所述的构树叶总酚酸提取物用于制备抗帕金森药物。
本发明的有益效果。
本发明采用超临界流体从构树叶中获得较高含量的总酚酸,构树叶总酚酸提取物的总酚酸含量测定采用下述文献报道的比色法对总酚酸的含量进行测定:石玉媛,何凡,李莹莹,窦德强,康廷国,董锋.不同产地亚贡叶中总酚酸的含量测定.中华中医药学刊,2010,28(7):1475-1477。我们在对抗帕金森病中药有效成分筛选过程中发现构树叶总酚酸具有良好的抗帕金森病的作用,经体内试验和血清药理学评价均发现构树叶总酚酸具有较好的抗帕金森作用。

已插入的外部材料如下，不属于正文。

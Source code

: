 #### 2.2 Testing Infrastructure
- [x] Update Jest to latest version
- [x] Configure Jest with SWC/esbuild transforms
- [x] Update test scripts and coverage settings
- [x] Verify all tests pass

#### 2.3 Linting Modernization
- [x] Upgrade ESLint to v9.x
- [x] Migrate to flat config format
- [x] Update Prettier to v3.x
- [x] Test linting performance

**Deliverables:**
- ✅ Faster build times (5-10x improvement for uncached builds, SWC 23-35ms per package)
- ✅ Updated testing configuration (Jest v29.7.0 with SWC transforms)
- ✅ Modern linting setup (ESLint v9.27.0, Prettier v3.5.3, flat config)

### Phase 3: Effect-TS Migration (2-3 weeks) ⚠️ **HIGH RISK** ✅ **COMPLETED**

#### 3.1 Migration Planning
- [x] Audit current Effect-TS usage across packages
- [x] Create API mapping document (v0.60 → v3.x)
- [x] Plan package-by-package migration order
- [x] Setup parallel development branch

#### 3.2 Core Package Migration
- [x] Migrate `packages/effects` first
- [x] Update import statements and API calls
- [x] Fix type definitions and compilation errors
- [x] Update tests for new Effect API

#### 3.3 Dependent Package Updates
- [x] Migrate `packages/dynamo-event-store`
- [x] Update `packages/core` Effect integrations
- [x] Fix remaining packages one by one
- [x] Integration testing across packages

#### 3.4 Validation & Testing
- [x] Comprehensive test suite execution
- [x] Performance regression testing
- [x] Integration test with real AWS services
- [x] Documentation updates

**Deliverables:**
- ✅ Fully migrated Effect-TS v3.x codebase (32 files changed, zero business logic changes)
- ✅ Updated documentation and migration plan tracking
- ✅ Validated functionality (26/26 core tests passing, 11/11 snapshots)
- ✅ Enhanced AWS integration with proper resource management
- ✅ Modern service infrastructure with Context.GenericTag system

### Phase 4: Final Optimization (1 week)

本发明提取方法获得的的构树叶总酚酸提取物,方法简便,成本低,纯度高,为其开发成为抗帕金森病的药物奠定了基础。
附图说明
图1构树叶样品高效液相色谱法测定色谱图;其中I为大波斯菊苷,II为3, 5, 4′-三羟基-二苯乙基-3-O-β-D-葡萄糖苷。
具体实施方式
下面结合具体实施例对本发明作进一步的说明。
实施例1。
制备构树叶总酚酸提取物:构树叶(包括叶柄),自然干燥后粉碎成20目的粉末;称取构树叶粉末200克,放入超临界CO2萃取釜中(仪器型号:HSCE-50-1,大连卓尔高科技有限公司生产);按照如下条件进行提取:85%乙醇(乙醇和水的体积比)为夹带剂, 萃取时间为1.5 h,萃取压力为50.0 MPa,萃取温度为50℃;CO2 流量为10 kg• h-1,分离压力为5.8 MPa,分离温度为40℃;提取后所得的乙醇液,经减压浓缩得浸膏,进一步经减压干燥,得构树叶总酚酸提取物。
总酚酸提取物重量为16.2g,测得总酚酸为8.93g,占所述干燥后的总酚酸提取物的重量百分比为55.1%,占构树叶原料药材总重的百分比为4.5%;总酚酸提取物中,大波斯菊苷含量为5.21%,3, 5, 4′-三羟基-二苯乙基-3-O-β-D-葡萄糖苷含量为1.78%。
1. 总酚酸的测定方法,具体操作过程如下。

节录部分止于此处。